WHAT THE EXERCISE ASKS | Reproduce every line of the material, exactly as given.
# # # # #
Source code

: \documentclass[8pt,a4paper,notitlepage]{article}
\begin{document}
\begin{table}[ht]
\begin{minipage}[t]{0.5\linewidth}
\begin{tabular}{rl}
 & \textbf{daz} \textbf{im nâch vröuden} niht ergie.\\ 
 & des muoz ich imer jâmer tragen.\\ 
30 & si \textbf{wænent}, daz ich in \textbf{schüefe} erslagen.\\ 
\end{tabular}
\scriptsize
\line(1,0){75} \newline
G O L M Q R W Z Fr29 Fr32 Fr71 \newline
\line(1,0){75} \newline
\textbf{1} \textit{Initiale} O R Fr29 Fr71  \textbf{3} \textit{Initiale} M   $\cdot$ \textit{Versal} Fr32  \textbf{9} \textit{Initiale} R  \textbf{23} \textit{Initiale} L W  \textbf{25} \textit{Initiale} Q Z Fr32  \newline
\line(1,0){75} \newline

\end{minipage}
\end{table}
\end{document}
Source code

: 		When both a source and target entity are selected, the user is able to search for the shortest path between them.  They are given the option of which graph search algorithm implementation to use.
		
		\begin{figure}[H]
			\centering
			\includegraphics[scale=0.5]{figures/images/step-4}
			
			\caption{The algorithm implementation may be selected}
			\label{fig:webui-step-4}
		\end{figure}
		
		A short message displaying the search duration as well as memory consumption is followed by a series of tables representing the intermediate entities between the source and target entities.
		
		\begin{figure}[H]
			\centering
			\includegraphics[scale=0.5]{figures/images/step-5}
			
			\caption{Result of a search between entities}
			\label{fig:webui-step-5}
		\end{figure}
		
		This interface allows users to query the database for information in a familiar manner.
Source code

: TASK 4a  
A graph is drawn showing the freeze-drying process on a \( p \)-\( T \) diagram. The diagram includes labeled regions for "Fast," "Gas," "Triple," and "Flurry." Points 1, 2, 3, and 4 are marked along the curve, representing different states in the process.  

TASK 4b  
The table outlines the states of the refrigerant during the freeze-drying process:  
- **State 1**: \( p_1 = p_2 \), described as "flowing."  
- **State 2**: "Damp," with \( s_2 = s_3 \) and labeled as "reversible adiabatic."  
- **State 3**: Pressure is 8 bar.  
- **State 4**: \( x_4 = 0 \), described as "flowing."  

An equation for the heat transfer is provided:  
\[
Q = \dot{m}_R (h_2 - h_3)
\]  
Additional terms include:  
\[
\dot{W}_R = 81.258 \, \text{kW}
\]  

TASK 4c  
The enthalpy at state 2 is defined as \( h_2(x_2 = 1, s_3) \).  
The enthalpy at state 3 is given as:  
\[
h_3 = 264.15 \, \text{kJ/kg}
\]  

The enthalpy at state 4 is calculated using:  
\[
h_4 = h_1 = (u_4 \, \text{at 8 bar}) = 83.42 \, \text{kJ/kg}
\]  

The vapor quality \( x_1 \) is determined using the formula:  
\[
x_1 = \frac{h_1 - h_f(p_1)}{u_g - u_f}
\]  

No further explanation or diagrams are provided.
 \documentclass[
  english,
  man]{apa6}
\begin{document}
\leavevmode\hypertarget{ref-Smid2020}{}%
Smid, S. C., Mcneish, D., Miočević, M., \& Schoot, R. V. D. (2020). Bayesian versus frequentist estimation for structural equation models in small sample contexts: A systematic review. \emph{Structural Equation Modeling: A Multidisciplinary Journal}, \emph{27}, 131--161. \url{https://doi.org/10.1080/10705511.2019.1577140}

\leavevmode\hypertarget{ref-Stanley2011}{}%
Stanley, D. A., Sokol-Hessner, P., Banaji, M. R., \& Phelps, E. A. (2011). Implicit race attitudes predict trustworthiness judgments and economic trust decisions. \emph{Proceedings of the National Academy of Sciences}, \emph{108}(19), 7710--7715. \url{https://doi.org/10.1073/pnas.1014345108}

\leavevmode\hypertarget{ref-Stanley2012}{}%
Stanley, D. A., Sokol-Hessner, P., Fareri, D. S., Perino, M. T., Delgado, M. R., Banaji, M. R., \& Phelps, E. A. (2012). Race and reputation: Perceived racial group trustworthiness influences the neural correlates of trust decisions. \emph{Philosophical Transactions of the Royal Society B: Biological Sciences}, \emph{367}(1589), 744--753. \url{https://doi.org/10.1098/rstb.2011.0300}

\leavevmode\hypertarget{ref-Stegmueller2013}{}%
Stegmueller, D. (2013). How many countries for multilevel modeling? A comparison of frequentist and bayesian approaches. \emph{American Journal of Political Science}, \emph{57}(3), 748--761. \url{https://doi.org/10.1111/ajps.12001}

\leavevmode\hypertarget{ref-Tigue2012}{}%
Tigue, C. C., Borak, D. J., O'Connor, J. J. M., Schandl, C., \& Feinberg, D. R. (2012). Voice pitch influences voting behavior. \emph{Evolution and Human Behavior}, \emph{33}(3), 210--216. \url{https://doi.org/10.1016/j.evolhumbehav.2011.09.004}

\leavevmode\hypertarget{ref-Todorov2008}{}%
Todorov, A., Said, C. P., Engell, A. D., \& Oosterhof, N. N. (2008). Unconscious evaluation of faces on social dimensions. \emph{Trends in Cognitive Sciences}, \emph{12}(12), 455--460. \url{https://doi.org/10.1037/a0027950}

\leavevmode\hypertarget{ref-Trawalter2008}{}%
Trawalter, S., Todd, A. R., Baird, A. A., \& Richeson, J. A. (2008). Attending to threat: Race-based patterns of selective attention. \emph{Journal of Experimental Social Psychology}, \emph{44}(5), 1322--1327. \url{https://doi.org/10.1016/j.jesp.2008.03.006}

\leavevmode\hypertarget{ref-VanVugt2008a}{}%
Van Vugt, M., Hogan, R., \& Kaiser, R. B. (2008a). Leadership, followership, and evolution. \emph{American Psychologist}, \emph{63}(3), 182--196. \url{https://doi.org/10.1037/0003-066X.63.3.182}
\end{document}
# # # # #
THE ANSWER |
Source code

: \documentclass[8pt,a4paper,notitlepage]{article}
\begin{document}
\begin{table}[ht]
\begin{minipage}[t]{0.5\linewidth}
\begin{tabular}{rl}
 & \textbf{daz} \textbf{im nâch vröuden} niht ergie.\\ 
 & des muoz ich imer jâmer tragen.\\ 
30 & si \textbf{wænent}, daz ich in \textbf{schüefe} erslagen.\\ 
\end{tabular}
\scriptsize
\line(1,0){75} \newline
G O L M Q R W Z Fr29 Fr32 Fr71 \newline
\line(1,0){75} \newline
\textbf{1} \textit{Initiale} O R Fr29 Fr71  \textbf{3} \textit{Initiale} M   $\cdot$ \textit{Versal} Fr32  \textbf{9} \textit{Initiale} R  \textbf{23} \textit{Initiale} L W  \textbf{25} \textit{Initiale} Q Z Fr32  \newline
\line(1,0){75} \newline

\end{minipage}
\end{table}
\end{document}
Source code

: 		When both a source and target entity are selected, the user is able to search for the shortest path between them.  They are given the option of which graph search algorithm implementation to use.
		
		\begin{figure}[H]
			\centering
			\includegraphics[scale=0.5]{figures/images/step-4}
			
			\caption{The algorithm implementation may be selected}
			\label{fig:webui-step-4}
		\end{figure}
		
		A short message displaying the search duration as well as memory consumption is followed by a series of tables representing the intermediate entities between the source and target entities.
		
		\begin{figure}[H]
			\centering
			\includegraphics[scale=0.5]{figures/images/step-5}
			
			\caption{Result of a search between entities}
			\label{fig:webui-step-5}
		\end{figure}
		
		This interface allows users to query the database for information in a familiar manner.
Source code

: TASK 4a  
A graph is drawn showing the freeze-drying process on a \( p \)-\( T \) diagram. The diagram includes labeled regions for "Fast," "Gas," "Triple," and "Flurry." Points 1, 2, 3, and 4 are marked along the curve, representing different states in the process.  

TASK 4b  
The table outlines the states of the refrigerant during the freeze-drying process:  
- **State 1**: \( p_1 = p_2 \), described as "flowing."  
- **State 2**: "Damp," with \( s_2 = s_3 \) and labeled as "reversible adiabatic."  
- **State 3**: Pressure is 8 bar.  
- **State 4**: \( x_4 = 0 \), described as "flowing."  

An equation for the heat transfer is provided:  
\[
Q = \dot{m}_R (h_2 - h_3)
\]  
Additional terms include:  
\[
\dot{W}_R = 81.258 \, \text{kW}
\]  

TASK 4c  
The enthalpy at state 2 is defined as \( h_2(x_2 = 1, s_3) \).  
The enthalpy at state 3 is given as:  
\[
h_3 = 264.15 \, \text{kJ/kg}
\]  

The enthalpy at state 4 is calculated using:  
\[
h_4 = h_1 = (u_4 \, \text{at 8 bar}) = 83.42 \, \text{kJ/kg}
\]  

The vapor quality \( x_1 \) is determined using the formula:  
\[
x_1 = \frac{h_1 - h_f(p_1)}{u_g - u_f}
\]  

No further explanation or diagrams are provided.
 \documentclass[
  english,
  man]{apa6}
\begin{document}
\leavevmode\hypertarget{ref-Smid2020}{}%
Smid, S. C., Mcneish, D., Miočević, M., \& Schoot, R. V. D. (2020). Bayesian versus frequentist estimation for structural equation models in small sample contexts: A systematic review. \emph{Structural Equation Modeling: A Multidisciplinary Journal}, \emph{27}, 131--161. \url{https://doi.org/10.1080/10705511.2019.1577140}

\leavevmode\hypertarget{ref-Stanley2011}{}%
Stanley, D. A., Sokol-Hessner, P., Banaji, M. R., \& Phelps, E. A. (2011). Implicit race attitudes predict trustworthiness judgments and economic trust decisions. \emph{Proceedings of the National Academy of Sciences}, \emph{108}(19), 7710--7715. \url{https://doi.org/10.1073/pnas.1014345108}

\leavevmode\hypertarget{ref-Stanley2012}{}%
Stanley, D. A., Sokol-Hessner, P., Fareri, D. S., Perino, M. T., Delgado, M. R., Banaji, M. R., \& Phelps, E. A. (2012). Race and reputation: Perceived racial group trustworthiness influences the neural correlates of trust decisions. \emph{Philosophical Transactions of the Royal Society B: Biological Sciences}, \emph{367}(1589), 744--753. \url{https://doi.org/10.1098/rstb.2011.0300}

\leavevmode\hypertarget{ref-Stegmueller2013}{}%
Stegmueller, D. (2013). How many countries for multilevel modeling? A comparison of frequentist and bayesian approaches. \emph{American Journal of Political Science}, \emph{57}(3), 748--761. \url{https://doi.org/10.1111/ajps.12001}

\leavevmode\hypertarget{ref-Tigue2012}{}%
Tigue, C. C., Borak, D. J., O'Connor, J. J. M., Schandl, C., \& Feinberg, D. R. (2012). Voice pitch influences voting behavior. \emph{Evolution and Human Behavior}, \emph{33}(3), 210--216. \url{https://doi.org/10.1016/j.evolhumbehav.2011.09.004}

\leavevmode\hypertarget{ref-Todorov2008}{}%
Todorov, A., Said, C. P., Engell, A. D., \& Oosterhof, N. N. (2008). Unconscious evaluation of faces on social dimensions. \emph{Trends in Cognitive Sciences}, \emph{12}(12), 455--460. \url{https://doi.org/10.1037/a0027950}

\leavevmode\hypertarget{ref-Trawalter2008}{}%
Trawalter, S., Todd, A. R., Baird, A. A., \& Richeson, J. A. (2008). Attending to threat: Race-based patterns of selective attention. \emph{Journal of Experimental Social Psychology}, \emph{44}(5), 1322--1327. \url{https://doi.org/10.1016/j.jesp.2008.03.006}

\leavevmode\hypertarget{ref-VanVugt2008a}{}%
Van Vugt, M., Hogan, R., \& Kaiser, R. B. (2008a). Leadership, followership, and evolution. \emph{American Psychologist}, \emph{63}(3), 182--196. \url{https://doi.org/10.1037/0003-066X.63.3.182}
\end{document}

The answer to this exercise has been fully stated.